**Task statement**
Where an image appears in the data, omit it and reproduce the rest exactly.

[Stored data]
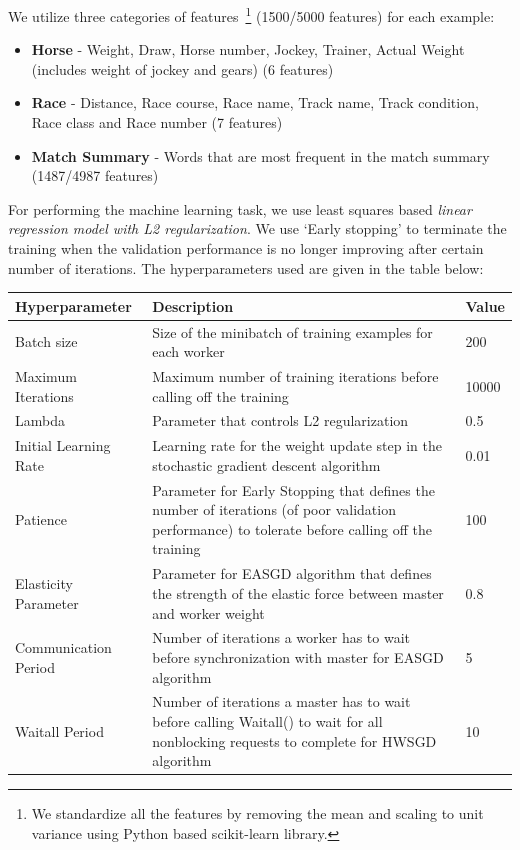 \documentclass[12pt]{article}
\begin{document}
We utilize three categories of features~\footnote{We standardize all the features by removing the mean and scaling to unit variance using Python based scikit-learn library.} (1500/5000 features) for each example:
\begin{itemize}
  \item \textbf{Horse} - Weight, Draw, Horse number, Jockey, Trainer, Actual Weight (includes weight of jockey and gears) (6 features)
  \item \textbf{Race} - Distance, Race course, Race name, Track name, Track condition, Race class and Race number (7 features)
  \item \textbf{Match Summary} - Words that are most frequent in the match summary (1487/4987 features)
\end{itemize}

For performing the machine learning task, we use least squares based \textit{linear regression model with L2 regularization}. We use `Early stopping' to terminate the training when the validation performance is no longer improving after certain number of iterations. The hyperparameters used are given in the table below:
\begin{table}[ht]
\centering
 \begin{tabular}{lp{4.0in}l} 
 \toprule
\textbf{Hyperparameter} & \textbf{Description} & \textbf{Value} \\ \midrule
Batch size & Size of the minibatch of training examples for each worker & 200 \\
Maximum Iterations & Maximum number of training iterations before calling off the training & 10000 \\
Lambda & Parameter that controls L2 regularization & 0.5\\
Initial Learning Rate & Learning rate for the weight update step in the stochastic gradient descent algorithm & 0.01 \\
Patience & Parameter for Early Stopping that defines the number of iterations (of poor validation performance) to tolerate before calling off the training & 100 \\
Elasticity Parameter & Parameter for EASGD algorithm that defines the strength of the elastic force between master and worker weight & 0.8 \\
Communication Period & Number of iterations a worker has to wait before synchronization with master for EASGD algorithm & 5 \\
Waitall Period & Number of iterations a master has to wait before calling Waitall() to wait for all nonblocking requests to complete for HWSGD algorithm & 10 \\
\bottomrule
\end{tabular}
\end{table}
\end{document}
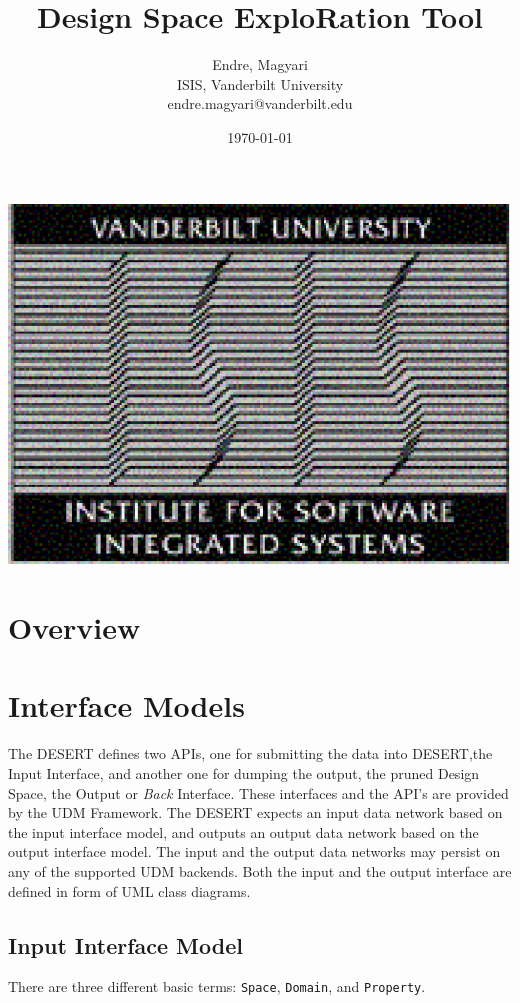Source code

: \documentclass{article}
\title{Design Space ExploRation Tool}
\author{
Endre, Magyari\\
ISIS, Vanderbilt University\\
endre.magyari@vanderbilt.edu
}
\date{\today}
\begin{document}
\setcounter{figure}{1}
\maketitle

\vspace{3cm}
{\par\centering \includegraphics{isis.eps} \par}
\newpage
\section{Overview}
\section{Interface Models}
\begin{par}
The DESERT defines two APIs, one for submitting the data into DESERT,the Input Interface, and another one for dumping the output, the pruned Design Space, the Output or {\it Back} Interface. 
These interfaces and the API's are provided by the UDM Framework\cite{UDM}. The DESERT expects an input data network based on the input interface model, and outputs an output data network based on the output interface model. The input and the output data networks may persist on any of the supported UDM backends.
Both the input and the output interface are defined in form of UML class diagrams. 

\end{par}
\subsection{Input Interface Model}
{\par 
There are three different basic terms: {\tt Space}, {\tt Domain}, and {\tt Property}. }
\end{document}
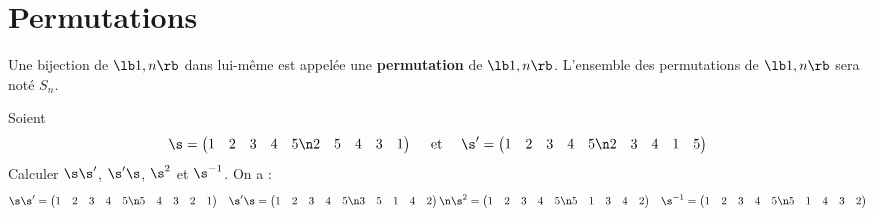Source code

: \documentclass[11pt]{article}
\begin{document}


\section{Permutations}

\begin{defi}{}{}
    Une bijection de $\lb 1,n \rb$ dans lui-même est appelée une \textbf{permutation} de $\lb 1,n \rb$.\n
    L'ensemble des permutations de $\lb 1,n \rb$ sera noté $S_n$.
\end{defi}

\begin{ex}{}{}
    Soient
    \begin{equation*}
        \s=\begin{pmatrix}
            1&2&3&4&5\n
            2&5&4&3&1
        \end{pmatrix} \quad \text{ et } \quad
        \s'=\begin{pmatrix}
            1&2&3&4&5\n
            2&3&4&1&5
        \end{pmatrix}
    \end{equation*}
    Calculer $\s\s'$, $\s'\s$, $\s^2$ et $\s^{-1}$.
    \tcblower
    On a :
    \begin{align*}
        \s\s' &= \begin{pmatrix}
            1 & 2 & 3 & 4 & 5 \n
            5 & 4 & 3 & 2 & 1
        \end{pmatrix}
        &\s'\s = \begin{pmatrix}
            1 & 2 & 3 & 4 & 5 \n
            3 & 5 & 1 & 4 & 2
        \end{pmatrix}\n
        \s^2 &= \begin{pmatrix}
            1&2&3&4&5\n
            5&1&3&4&2
        \end{pmatrix}
        &\s^{-1} = \begin{pmatrix}
            1&2&3&4&5\n
            5&1&4&3&2
        \end{pmatrix}
    \end{align*}
\end{ex}
\end{document}
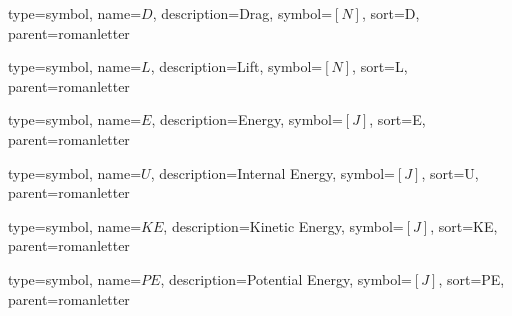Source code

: {
type=symbol, %
name={\ensuremath{D}}, %
description={Drag}, %
symbol={$\left[N\right]$}, %
sort=D, %
parent=romanletter %
}

{
type=symbol, %
name={\ensuremath{L}}, %
description={Lift}, %
symbol={$\left[N\right]$}, %
sort=L, %
parent=romanletter %
}

{
type=symbol, %
name={\ensuremath{E}}, %
description={Energy}, %
symbol={$\left[J\right]$}, %
sort=E, %
parent=romanletter %
}

{
type=symbol, %
name={\ensuremath{U}}, %
description={Internal Energy}, %
symbol={$\left[J\right]$}, %
sort=U, %
parent=romanletter %
}

{
type=symbol, %
name={\ensuremath{KE}}, %
description={Kinetic Energy}, %
symbol={$\left[J\right]$}, %
sort=KE, %
parent=romanletter %
}

{
type=symbol, %
name={\ensuremath{PE}}, %
description={Potential Energy}, %
symbol={$\left[J\right]$}, %
sort=PE, %
parent=romanletter %
}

**Final answer**
 \documentclass[12pt]{article}
\begin{document}
We utilize three categories of features~\footnote{We standardize all the features by removing the mean and scaling to unit variance using Python based scikit-learn library.} (1500/5000 features) for each example:
\begin{itemize}
  \item \textbf{Horse} - Weight, Draw, Horse number, Jockey, Trainer, Actual Weight (includes weight of jockey and gears) (6 features)
  \item \textbf{Race} - Distance, Race course, Race name, Track name, Track condition, Race class and Race number (7 features)
  \item \textbf{Match Summary} - Words that are most frequent in the match summary (1487/4987 features)
\end{itemize}

For performing the machine learning task, we use least squares based \textit{linear regression model with L2 regularization}. We use `Early stopping' to terminate the training when the validation performance is no longer improving after certain number of iterations. The hyperparameters used are given in the table below:
\begin{table}[ht]
\centering
 \begin{tabular}{lp{4.0in}l} 
 \toprule
\textbf{Hyperparameter} & \textbf{Description} & \textbf{Value} \\ \midrule
Batch size & Size of the minibatch of training examples for each worker & 200 \\
Maximum Iterations & Maximum number of training iterations before calling off the training & 10000 \\
Lambda & Parameter that controls L2 regularization & 0.5\\
Initial Learning Rate & Learning rate for the weight update step in the stochastic gradient descent algorithm & 0.01 \\
Patience & Parameter for Early Stopping that defines the number of iterations (of poor validation performance) to tolerate before calling off the training & 100 \\
Elasticity Parameter & Parameter for EASGD algorithm that defines the strength of the elastic force between master and worker weight & 0.8 \\
Communication Period & Number of iterations a worker has to wait before synchronization with master for EASGD algorithm & 5 \\
Waitall Period & Number of iterations a master has to wait before calling Waitall() to wait for all nonblocking requests to complete for HWSGD algorithm & 10 \\
\bottomrule
\end{tabular}
\end{table}
\end{document}
Source code

: \documentclass{article}
\title{Design Space ExploRation Tool}
\author{
Endre, Magyari\\
ISIS, Vanderbilt University\\
endre.magyari@vanderbilt.edu
}
\date{\today}
\begin{document}
\setcounter{figure}{1}
\maketitle

\vspace{3cm}
{\par\centering \includegraphics{isis.eps} \par}
\newpage
\section{Overview}
\section{Interface Models}
\begin{par}
The DESERT defines two APIs, one for submitting the data into DESERT,the Input Interface, and another one for dumping the output, the pruned Design Space, the Output or {\it Back} Interface. 
These interfaces and the API's are provided by the UDM Framework\cite{UDM}. The DESERT expects an input data network based on the input interface model, and outputs an output data network based on the output interface model. The input and the output data networks may persist on any of the supported UDM backends.
Both the input and the output interface are defined in form of UML class diagrams. 

\end{par}
\subsection{Input Interface Model}
{\par 
There are three different basic terms: {\tt Space}, {\tt Domain}, and {\tt Property}. }
\end{document}
Source code

: \documentclass[11pt]{article}
\begin{document}


\section{Permutations}

\begin{defi}{}{}
    Une bijection de $\lb 1,n \rb$ dans lui-même est appelée une \textbf{permutation} de $\lb 1,n \rb$.\n
    L'ensemble des permutations de $\lb 1,n \rb$ sera noté $S_n$.
\end{defi}

\begin{ex}{}{}
    Soient
    \begin{equation*}
        \s=\begin{pmatrix}
            1&2&3&4&5\n
            2&5&4&3&1
        \end{pmatrix} \quad \text{ et } \quad
        \s'=\begin{pmatrix}
            1&2&3&4&5\n
            2&3&4&1&5
        \end{pmatrix}
    \end{equation*}
    Calculer $\s\s'$, $\s'\s$, $\s^2$ et $\s^{-1}$.
    \tcblower
    On a :
    \begin{align*}
        \s\s' &= \begin{pmatrix}
            1 & 2 & 3 & 4 & 5 \n
            5 & 4 & 3 & 2 & 1
        \end{pmatrix}
        &\s'\s = \begin{pmatrix}
            1 & 2 & 3 & 4 & 5 \n
            3 & 5 & 1 & 4 & 2
        \end{pmatrix}\n
        \s^2 &= \begin{pmatrix}
            1&2&3&4&5\n
            5&1&3&4&2
        \end{pmatrix}
        &\s^{-1} = \begin{pmatrix}
            1&2&3&4&5\n
            5&1&4&3&2
        \end{pmatrix}
    \end{align*}
\end{ex}
\end{document}
Source code

: {
type=symbol, %
name={\ensuremath{D}}, %
description={Drag}, %
symbol={$\left[N\right]$}, %
sort=D, %
parent=romanletter %
}

{
type=symbol, %
name={\ensuremath{L}}, %
description={Lift}, %
symbol={$\left[N\right]$}, %
sort=L, %
parent=romanletter %
}

{
type=symbol, %
name={\ensuremath{E}}, %
description={Energy}, %
symbol={$\left[J\right]$}, %
sort=E, %
parent=romanletter %
}

{
type=symbol, %
name={\ensuremath{U}}, %
description={Internal Energy}, %
symbol={$\left[J\right]$}, %
sort=U, %
parent=romanletter %
}

{
type=symbol, %
name={\ensuremath{KE}}, %
description={Kinetic Energy}, %
symbol={$\left[J\right]$}, %
sort=KE, %
parent=romanletter %
}

{
type=symbol, %
name={\ensuremath{PE}}, %
description={Potential Energy}, %
symbol={$\left[J\right]$}, %
sort=PE, %
parent=romanletter %
}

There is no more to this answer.